▶ [Work instructions]: Give the number of lines in the material below that contain the word "this", and nothing else.

▶ [Data supplied]:
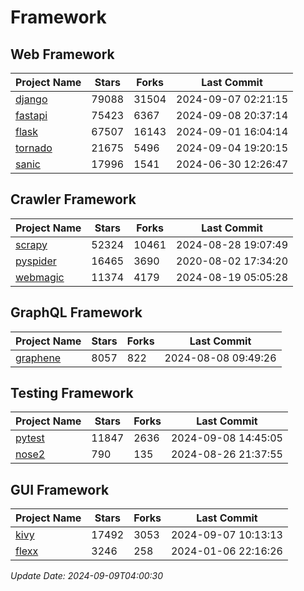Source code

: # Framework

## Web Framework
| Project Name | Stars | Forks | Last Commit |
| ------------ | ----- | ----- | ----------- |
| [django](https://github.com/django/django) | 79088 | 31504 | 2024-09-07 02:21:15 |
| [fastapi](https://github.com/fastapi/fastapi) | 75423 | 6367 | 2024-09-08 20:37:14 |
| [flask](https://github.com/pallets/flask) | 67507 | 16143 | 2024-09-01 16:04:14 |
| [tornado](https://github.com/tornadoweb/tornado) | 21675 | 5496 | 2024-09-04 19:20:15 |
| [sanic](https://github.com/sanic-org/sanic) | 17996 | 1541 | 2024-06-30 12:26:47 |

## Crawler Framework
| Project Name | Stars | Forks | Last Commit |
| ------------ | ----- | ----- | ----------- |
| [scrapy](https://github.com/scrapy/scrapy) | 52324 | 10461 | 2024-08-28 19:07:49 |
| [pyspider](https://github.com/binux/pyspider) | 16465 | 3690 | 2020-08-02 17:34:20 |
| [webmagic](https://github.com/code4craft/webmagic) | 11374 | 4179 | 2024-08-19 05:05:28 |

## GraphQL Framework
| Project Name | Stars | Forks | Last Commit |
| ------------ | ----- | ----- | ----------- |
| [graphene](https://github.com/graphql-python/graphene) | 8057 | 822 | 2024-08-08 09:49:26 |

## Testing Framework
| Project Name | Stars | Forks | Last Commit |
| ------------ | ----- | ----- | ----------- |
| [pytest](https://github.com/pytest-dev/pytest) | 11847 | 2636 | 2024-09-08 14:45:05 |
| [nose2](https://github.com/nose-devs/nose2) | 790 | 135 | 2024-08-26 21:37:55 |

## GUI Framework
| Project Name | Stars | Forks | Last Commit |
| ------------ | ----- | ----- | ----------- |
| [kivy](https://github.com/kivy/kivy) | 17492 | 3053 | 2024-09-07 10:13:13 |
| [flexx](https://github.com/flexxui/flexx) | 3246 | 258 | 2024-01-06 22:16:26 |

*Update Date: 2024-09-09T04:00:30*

* * *

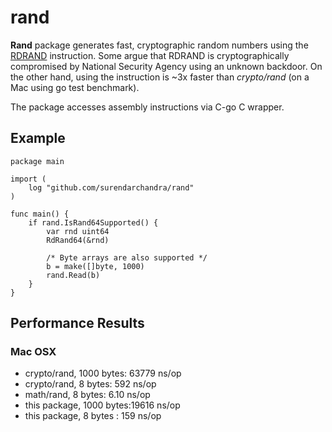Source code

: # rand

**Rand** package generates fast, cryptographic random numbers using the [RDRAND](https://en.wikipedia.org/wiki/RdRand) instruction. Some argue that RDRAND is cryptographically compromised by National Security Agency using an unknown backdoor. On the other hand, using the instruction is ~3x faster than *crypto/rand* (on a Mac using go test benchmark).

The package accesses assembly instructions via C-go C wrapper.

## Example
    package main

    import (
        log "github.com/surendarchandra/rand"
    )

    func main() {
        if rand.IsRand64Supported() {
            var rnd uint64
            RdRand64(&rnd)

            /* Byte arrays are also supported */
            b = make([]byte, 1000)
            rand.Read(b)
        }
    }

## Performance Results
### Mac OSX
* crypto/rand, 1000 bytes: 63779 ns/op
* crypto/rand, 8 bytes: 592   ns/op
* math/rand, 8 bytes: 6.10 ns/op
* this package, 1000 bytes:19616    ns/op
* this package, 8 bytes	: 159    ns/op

▶ [Output below]: 2